By Willem Blom, Contributor to AdWeek
There is growing concern among brands and advertisers about how to deliver personalized experiences despite the signal loss we will see with the eventual elimination of cookies and iOS changes.
But the death of the cookie is overstated. It’s only third-party cookies that are going away (for now at least, as Apple’s Mail Privacy Protection in iOS 15 may signal future changes). It’s how marketers collect and use first-party data that is the new arms race.
Instead of focusing on what we will lose, we should be focusing on building the next evolution of digital media experiences. Because we can do way better than cookies.
To move forward, we need to create relevant (vs. personalized) experiences that meet the needs of customers and where they feel safe sharing data with their favorite brands. Consumers deserve privacy, and the exploitation of data by some brands has clearly violated that trust. In this new world, brands can also monetize that data and advertisers can see value in their investments. All without third-party cookies.
We can achieve this by approaching the customer experience holistically—from the tech stack to the design and UX, to the creative and messaging, through to media activation. In short, teams that strike the right balance between creativity and data will perform better.
Use tech to deliver more insights from first-party data
The thing that will make the biggest difference is a clear data strategy—specifically answering the question of how can brands identify the signifiers of behaviors they want to encourage? Brands need a strong data strategy and the technologies to capture the right data, translate it into signals and use it to dictate media activations. This includes:
- Data capture, to collect signals and data points from the different advertising platforms
- Data warehousing and storage for a single source of truth (like a customer data platform)
- Data science and AI to mimic and predict future customer behavior
- Data activation to leverage the owned data and predictive intelligence for a brand in media targeting strategies
Brands can augment their current tech stack to be able to support their data strategy and deliver more insights from first-party data. Too often today, we see clients that are capturing a lot of data, but it’s not structured to activate.
And, while brands certainly need to build up their first-party data, they also don’t want to market only to their customers. For brands where upper-funnel media plays an important role in growth, they should not rely only on first-party data.
The industry is moving away from straightforward deterministic models where conversions were tracked and attributed, to probability models for assessing the effectiveness of advertising. We can only do this with a clear data strategy and by using tech to collaborate with other collectors of first-party data (such as the walled gardens like Amazon and Facebook). Agencies can help brands to bring together datasets in clean room environments to augment their view of the customer and give them the insights they need.

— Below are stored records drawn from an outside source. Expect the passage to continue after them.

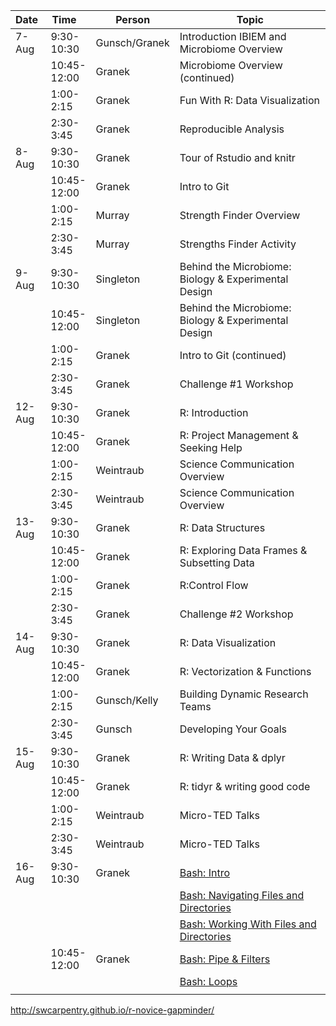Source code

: <table>
<colgroup>
<col style="width: 7%" />
<col style="width: 12%" />
<col style="width: 9%" />
<col style="width: 70%" />
</colgroup>
<thead>
<tr class="header">
<th>Date </th>
<th>Time   </th>
<th>Person</th>
<th>Topic</th>
</tr>
</thead>
<tbody>
<tr class="odd">
<td>7-Aug</td>
<td>9:30-10:30</td>
<td>Gunsch/Granek</td>
<td>Introduction IBIEM and Microbiome Overview</td>
</tr>
<tr class="even">
<td></td>
<td>10:45-12:00</td>
<td>Granek</td>
<td>Microbiome Overview (continued)</td>
</tr>
<tr class="odd">
<td></td>
<td>1:00-2:15</td>
<td>Granek</td>
<td>Fun With R: Data Visualization</td>
</tr>
<tr class="even">
<td></td>
<td>2:30-3:45</td>
<td>Granek</td>
<td>Reproducible Analysis</td>
</tr>
<tr class="odd">
<td>8-Aug</td>
<td>9:30-10:30</td>
<td>Granek</td>
<td>Tour of Rstudio and knitr</td>
</tr>
<tr class="even">
<td></td>
<td>10:45-12:00</td>
<td>Granek</td>
<td>Intro to Git</td>
</tr>
<tr class="odd">
<td></td>
<td>1:00-2:15</td>
<td>Murray</td>
<td>Strength Finder Overview</td>
</tr>
<tr class="even">
<td></td>
<td>2:30-3:45</td>
<td>Murray</td>
<td>Strengths Finder Activity</td>
</tr>
<tr class="odd">
<td>9-Aug</td>
<td>9:30-10:30</td>
<td>Singleton</td>
<td>Behind the Microbiome: Biology &amp; Experimental Design</td>
</tr>
<tr class="even">
<td></td>
<td>10:45-12:00</td>
<td>Singleton</td>
<td>Behind the Microbiome: Biology &amp; Experimental Design</td>
</tr>
<tr class="odd">
<td></td>
<td>1:00-2:15</td>
<td>Granek</td>
<td>Intro to Git (continued)</td>
</tr>
<tr class="even">
<td></td>
<td>2:30-3:45</td>
<td>Granek</td>
<td>Challenge #1 Workshop</td>
</tr>
<tr class="odd">
<td>12-Aug</td>
<td>9:30-10:30</td>
<td>Granek</td>
<td>R: Introduction</td>
</tr>
<tr class="even">
<td></td>
<td>10:45-12:00</td>
<td>Granek</td>
<td>R: Project Management &amp; Seeking Help</td>
</tr>
<tr class="odd">
<td></td>
<td>1:00-2:15</td>
<td>Weintraub</td>
<td>Science Communication Overview</td>
</tr>
<tr class="even">
<td></td>
<td>2:30-3:45</td>
<td>Weintraub</td>
<td>Science Communication Overview</td>
</tr>
<tr class="odd">
<td>13-Aug</td>
<td>9:30-10:30</td>
<td>Granek</td>
<td>R: Data Structures</td>
</tr>
<tr class="even">
<td></td>
<td>10:45-12:00</td>
<td>Granek</td>
<td>R: Exploring Data Frames &amp; Subsetting Data</td>
</tr>
<tr class="odd">
<td></td>
<td>1:00-2:15</td>
<td>Granek</td>
<td>R:Control Flow</td>
</tr>
<tr class="even">
<td></td>
<td>2:30-3:45</td>
<td>Granek</td>
<td>Challenge #2 Workshop</td>
</tr>
<tr class="odd">
<td>14-Aug</td>
<td>9:30-10:30</td>
<td>Granek</td>
<td>R: Data Visualization</td>
</tr>
<tr class="even">
<td></td>
<td>10:45-12:00</td>
<td>Granek</td>
<td>R: Vectorization &amp; Functions</td>
</tr>
<tr class="odd">
<td></td>
<td>1:00-2:15</td>
<td>Gunsch/Kelly</td>
<td>Building Dynamic Research Teams</td>
</tr>
<tr class="even">
<td></td>
<td>2:30-3:45</td>
<td>Gunsch</td>
<td>Developing Your Goals</td>
</tr>
<tr class="odd">
<td>15-Aug</td>
<td>9:30-10:30</td>
<td>Granek</td>
<td>R: Writing Data &amp; dplyr</td>
</tr>
<tr class="even">
<td></td>
<td>10:45-12:00</td>
<td>Granek</td>
<td>R: tidyr &amp; writing good code</td>
</tr>
<tr class="odd">
<td></td>
<td>1:00-2:15</td>
<td>Weintraub</td>
<td>Micro-TED Talks</td>
</tr>
<tr class="even">
<td></td>
<td>2:30-3:45</td>
<td>Weintraub</td>
<td>Micro-TED Talks</td>
</tr>
<tr class="odd">
<td>16-Aug</td>
<td>9:30-10:30</td>
<td>Granek</td>
<td><a href="http://swcarpentry.github.io/shell-novice/01-intro/index.html">Bash: Intro</a></td>
</tr>
<tr class="even">
<td></td>
<td></td>
<td></td>
<td><a href="http://swcarpentry.github.io/shell-novice/02-filedir/index.html">Bash: Navigating Files and Directories</a></td>
</tr>
<tr class="odd">
<td></td>
<td></td>
<td></td>
<td><a href="http://swcarpentry.github.io/shell-novice/03-create/index.html">Bash: Working With Files and Directories</a></td>
</tr>
<tr class="even">
<td></td>
<td>10:45-12:00</td>
<td>Granek</td>
<td><a href="http://swcarpentry.github.io/shell-novice/04-pipefilter/index.html">Bash: Pipe &amp; Filters</a></td>
</tr>
<tr class="odd">
<td></td>
<td></td>
<td></td>
<td><a href="http://swcarpentry.github.io/shell-novice/05-loop/index.html">Bash: Loops</a></td>
</tr>
<tr class="even">
<td></td>
<td></td>
<td></td>
<td></td>
</tr>
</tbody>
</table>

<a href="http://swcarpentry.github.io/r-novice-gapminder/" class="uri">http://swcarpentry.github.io/r-novice-gapminder/</a>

Retailers are a good model. They’ve been collecting first-party data and have tons of data about customer behavior in their CRMs. They are partnering with customer data platforms (CDPs) to use data more effectively and to make it actionable. When looking beyond data silos, unified customer data allows brands to prioritize and target users in different ways than before.
For example, Rituals, a home and body cosmetics brand, wanted to be able to predict the behavior of its customers and turned to Dept to build its CDP. We used machine learning to predict conversion intent by matching real-time browsing behavior to historical conversion patterns, resulting in a 40% savings in their remarketing ad spend without reducing conversions.
Data meets creativity
The data and the technology infrastructure needs to be coupled with creative and design experiences that move away from being focused on delivering a message to being focused on removing friction from the process. Creative is no longer just about message delivery in a brand-building channel. We need to shift to what we call “creative multi-moment marketing.”

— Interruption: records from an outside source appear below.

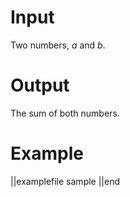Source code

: # Input

Two numbers, $a$ and $b$.

# Output

The sum of both numbers.

# Example

||examplefile
sample
||end
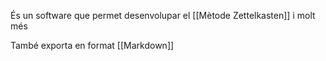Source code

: És un software que permet desenvolupar el [[Mètode Zettelkasten]] i molt més

També exporta en format [[Markdown]] 

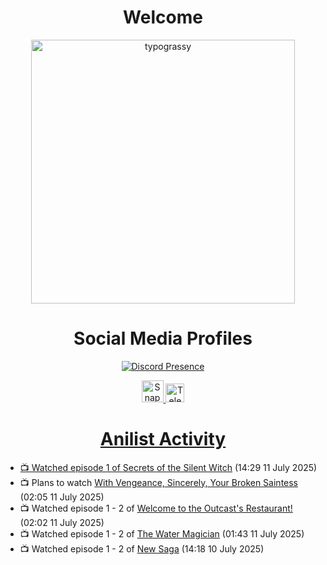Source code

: <div align="center">

# Welcome
<a href="https://github.com/kawarimidoll/typograssy">
    <img alt="typograssy" src="https://typograssy.deno.dev/api?text=%E3%82%88%E3%81%86%E3%81%93%E3%81%9D%E3%81%BF%E3%81%AA%E3%81%95%E3%82%93%20-%20Sheby--&&l0=none&l1=82d9d0&l2=027353&l3=038c4c&l4=01402e&bg=none&frame=none&speed=100&comment=" width="421.99">
</a>

</div>

<div align="center">

# Social Media Profiles

[![Discord Presence](https://lanyard.cnrad.dev/api/612532963938271232)](https://discord.com/users/612532963938271232)


<a href="https://www.snapchat.com/add/a.sheby" title="Snapchat Profile">
    <img src="https://www.freepnglogos.com/uploads/snapchat-logo-png-0.png" width="35" alt="Snapchat Logo" />


<a href="https://t.me/ASheby" title="Telegram Profile">
    <img src="https://www.freepnglogos.com/uploads/telegram-logo-png-0.png" width="30" alt="Telegram Logo" />


</div>

<div align="center">

# Anilist Activity

</div>

<!-- ANILIST_ACTIVITY:start -->

-   📺 Watched episode 1 of [Secrets of the Silent Witch](https://anilist.co/anime/179966) (14:29 11 July 2025)
-   📺 Plans to watch [With Vengeance, Sincerely, Your Broken Saintess](https://anilist.co/anime/195209) (02:05 11 July 2025)
-   📺 Watched episode 1 - 2 of [Welcome to the Outcast's Restaurant!](https://anilist.co/anime/185544) (02:02 11 July 2025)
-   📺 Watched episode 1 - 2 of [The Water Magician](https://anilist.co/anime/186052) (01:43 11 July 2025)
-   📺 Watched episode 1 - 2 of [New Saga](https://anilist.co/anime/155838) (14:18 10 July 2025)

<!-- ANILIST_ACTIVITY:end -->
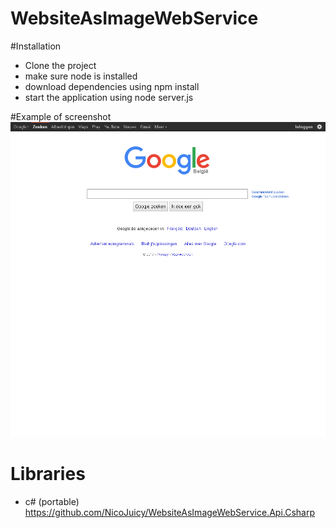 ﻿# WebsiteAsImageWebService



#Installation

- Clone the project
- make sure node is installed
- download dependencies using npm install
- start the application using node server.js

#Example of screenshot
![Screenshot of Google](https://github.com/NicoJuicy/WebsiteAsImageWebService/raw/master/public/https___www_google_com.png)

# Libraries
 - c# (portable) https://github.com/NicoJuicy/WebsiteAsImageWebService.Api.Csharp
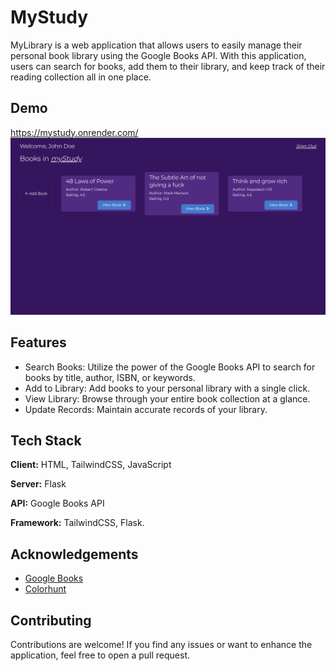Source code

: # MyStudy

MyLibrary is a web application that allows users to easily manage their personal book library using the Google Books API. With this application, users can search for books, add them to their library, and keep track of their reading collection all in one place.


## Demo

https://mystudy.onrender.com/
![Demo](static/img/demo.jpg)

## Features

- Search Books: Utilize the power of the Google Books API to search for books by title, author, ISBN, or keywords.
- Add to Library: Add books to your personal library with a single click.
- View Library: Browse through your entire book collection at a glance.
- Update Records: Maintain accurate records of your library.


## Tech Stack

**Client:** HTML, TailwindCSS, JavaScript

**Server:** Flask

**API:** Google Books API

**Framework:** TailwindCSS, Flask.


## Acknowledgements

 - [Google Books](https://developers.google.com/books/docs/overview)
 - [Colorhunt](https://colorhunt.co/)


## Contributing

Contributions are welcome! If you find any issues or want to enhance the application, feel free to open a pull request.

Creative needs to make it easy for consumers to move on to the next logical step in the journey. Messages need to be unique and relevant to where they are in the journey (right person, right message, right time). We need to be able to understand less about who a person is and more about where they are and where they need to go. This will allow us to be less personalized and more relevant.

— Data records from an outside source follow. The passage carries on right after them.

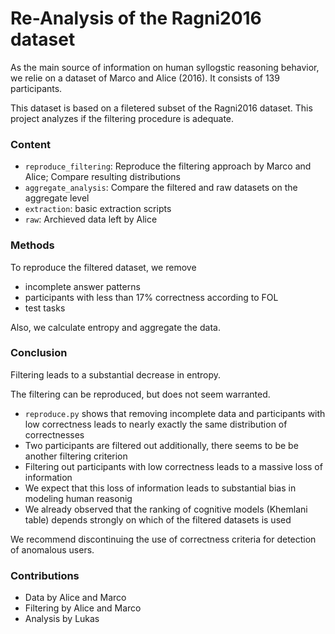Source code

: # Re-Analysis of the Ragni2016 dataset
As the main source of information on human syllogstic reasoning behavior, we relie on a dataset of Marco and Alice (2016). It consists of 139 participants.

This dataset is based on a filetered subset of the Ragni2016 dataset.
This project analyzes if the filtering procedure is adequate.

### Content
* `reproduce_filtering`: Reproduce the filtering approach by Marco and Alice; Compare resulting distributions
* `aggregate_analysis`: Compare the filtered and raw datasets on the aggregate level
* `extraction`: basic extraction scripts
* `raw`: Archieved data left by Alice


### Methods
To reproduce the filtered dataset, we remove
* incomplete answer patterns
* participants with less than 17% correctness according to FOL
* test tasks

Also, we calculate entropy and aggregate the data.

### Conclusion
Filtering leads to a substantial decrease in entropy.

The filtering can be reproduced, but does not seem warranted.
* `reproduce.py` shows that removing incomplete data and participants with low correctness leads to nearly exactly the same distribution of correctnesses
* Two participants are filtered out additionally, there seems to be be  another filtering criterion
* Filtering out participants with low correctness leads to a massive loss of information
* We expect that this loss of information leads to substantial bias in modeling human reasonig
* We already observed that the ranking of cognitive models (Khemlani table) depends strongly on which of the filtered datasets is used

We recommend discontinuing the use of correctness criteria for detection of anomalous users.

### Contributions
* Data by Alice and Marco
* Filtering by Alice and Marco
* Analysis by Lukas
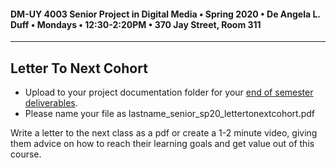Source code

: #### DM-UY 4003 Senior Project in Digital Media • Spring 2020 • De Angela L. Duff • Mondays • 12:30-2:20PM • 370 Jay Street, Room 311

---

## Letter To Next Cohort   

* Upload to your project documentation folder for your [end of semester deliverables](end_of_semester_presentation.md).
* Please name your file as lastname_senior_sp20_lettertonextcohort.pdf

Write a letter to the next class as a pdf or create a 1-2 minute video, giving them advice on how to reach their learning goals and get value out of this course.





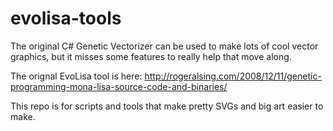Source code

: evolisa-tools
=============
The original C# Genetic Vectorizer can be used to make lots of cool vector graphics, but it misses some features to really help that move along.

The orignal EvoLisa tool is here: http://rogeralsing.com/2008/12/11/genetic-programming-mona-lisa-source-code-and-binaries/

This repo is for scripts and tools that make pretty SVGs and big art easier to make.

The richness of combined datasets will reveal the personality of customers. Who are they? What do they want? How do they feel? The relationship with creative is two-way—creative has to follow the data, but interactions with creative provides a rich source of data that improves our understanding of who customers are.
Creative also needs to help brands increase the share of people who are willing to become “known” to them. In some ways, brands will need to entice consumers to share their data going forward through exclusive deals, discounts or other perks.
A stronger connection between data, tech and creative will make it easier for brands to understand what their customers really want. It sounds obvious, and maybe even easy. But for many, it will require an organizational shift and a bigger focus on bringing marketing, tech and data together in the quest to find new customers and to delight the ones you already have. The cookieless future looks bright for brands that can bring all the pieces together.